Cleaning Computer Screen
There seems to be lots of products on the market aimed at cleaning your computers screen, we have all types of wipes and various sprays, but are these really necessary?
Yes and No
For just dust then in my opinion water and tissue is usually fine, but for those screens with various drink splashes or greasy finger marks then yes.
If your computer has a dusty screen and most do get dusty as the screen attracts dust.
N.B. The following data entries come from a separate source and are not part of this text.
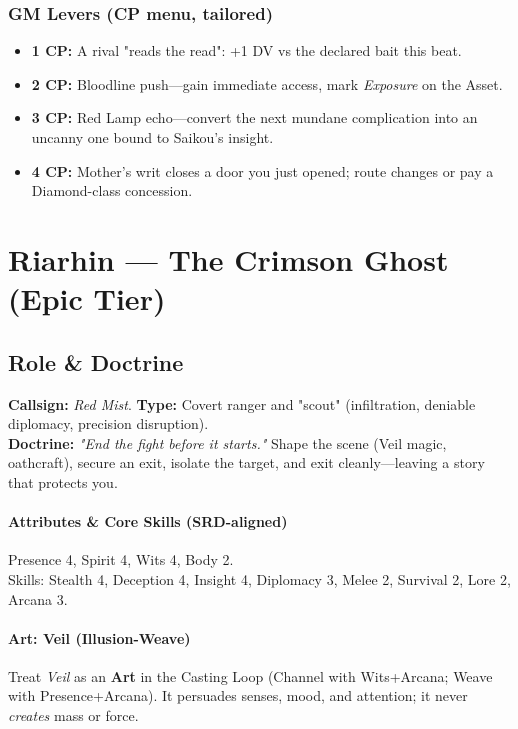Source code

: \subsubsection{GM Levers (CP menu, tailored)}
\begin{itemize}
  \item \textbf{1 CP:} A rival "reads the read": +1 DV vs the declared bait this beat.
  \item \textbf{2 CP:} Bloodline push—gain immediate access, mark \emph{Exposure} on the Asset.
  \item \textbf{3 CP:} Red Lamp echo—convert the next mundane complication into an uncanny one bound to Saikou's insight.
  \item \textbf{4 CP:} Mother's writ closes a door you just opened; route changes or pay a Diamond-class concession.
\end{itemize}

\section{Riarhin — The Crimson Ghost (Epic Tier)}

\subsection{Role \& Doctrine}
\textbf{Callsign:} \emph{Red Mist}. \quad
\textbf{Type:} Covert ranger and "scout" (infiltration, deniable diplomacy, precision disruption). \\
\textbf{Doctrine:} \emph{"End the fight before it starts."} Shape the scene (Veil magic, oathcraft), secure  an exit, isolate the target, and exit cleanly—leaving a story that protects you.

\paragraph{Attributes \& Core Skills (SRD-aligned)}
Presence 4, Spirit 4, Wits 4, Body 2. \\
Skills: Stealth 4, Deception 4, Insight 4, Diplomacy 3, Melee 2, Survival 2, Lore 2, Arcana 3.

\paragraph{Art: Veil (Illusion-Weave)}
Treat \emph{Veil} as an \textbf{Art} in the Casting Loop (Channel with Wits+Arcana; Weave with Presence+Arcana). It persuades senses, mood, and attention; it never \emph{creates} mass or force.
The easiest way I have found to clean my own screens is simply clean damp kitchen tissue (not so wet as to drip).
Fold it into a small square, wet the tissue and then wipe slowly and gently from the left to the right of the screen progressively moving down, this will leave a slightly damp screen but will evaporate very quickly if the computer is in a warm environment.
If you need to remove grease or other such marks then specialized screen cleaners should be used for this, but even then make sure you don’t apply too much pressure.
One issue I have found with certain specialised screen cleaners is the white chalky marks that some leave behind, this can be especially noticeable on LCD type screens; if you get chalky marks a damp piece of kitchen towel as above should save the day.
When cleaning computer screen unless you’re very sure of the substance don’t use anything apart from water or specialised cleaning products.
I have seen people using everything from general window cleaning products, vinegar (which is acidic) and even white spirit..
Keeping Computer Clean
An easy way to clean a computers base unit is to use foam cleaner; just make sure you apply it to the cloth and not directly to the computer as the sprays do have a tendency to go everywhere.
Make sure you always use a clean cloth; dirty cloths will smear dirty marks making them harder to remove. I always use a good kitchen towel as its cheap and disposable, but some may find this tears too easily.
Cleaning the Keyboard
Cleaning inside the Computer
Should we clean inside a computer? Certainly not for cosmetic reasons, but a computer by design actually sucks air through its case helping to keep it cool, but this does also have a negative side in terms of what gets sucked in too, this includes dirt and dust which can impair this airflow clogging up cooling vents which can attribute heavily to a computer overheating.
Any computer that has been used for more than a few years is bound to have a build up of dirt and dust.
Always make sure you are earthed when working with computer components to prevent ESD or Static damage to them.
We always clean out our computers every so often, for desktops we remove the power cable then remove the case cover, then using a small paintbrush agitating any dirt and fluff and hoover away this as we go along, this way there is no need for the hoover to ever touch any part of the computer. Always make sure the hoover has a plastic attachment.
When cleaning laptops we never open the case to simply clean them, using a hoover and a small paint brush agitate any dirt or dust around the laptops vents removing it as we go so it does not drop into the laptop.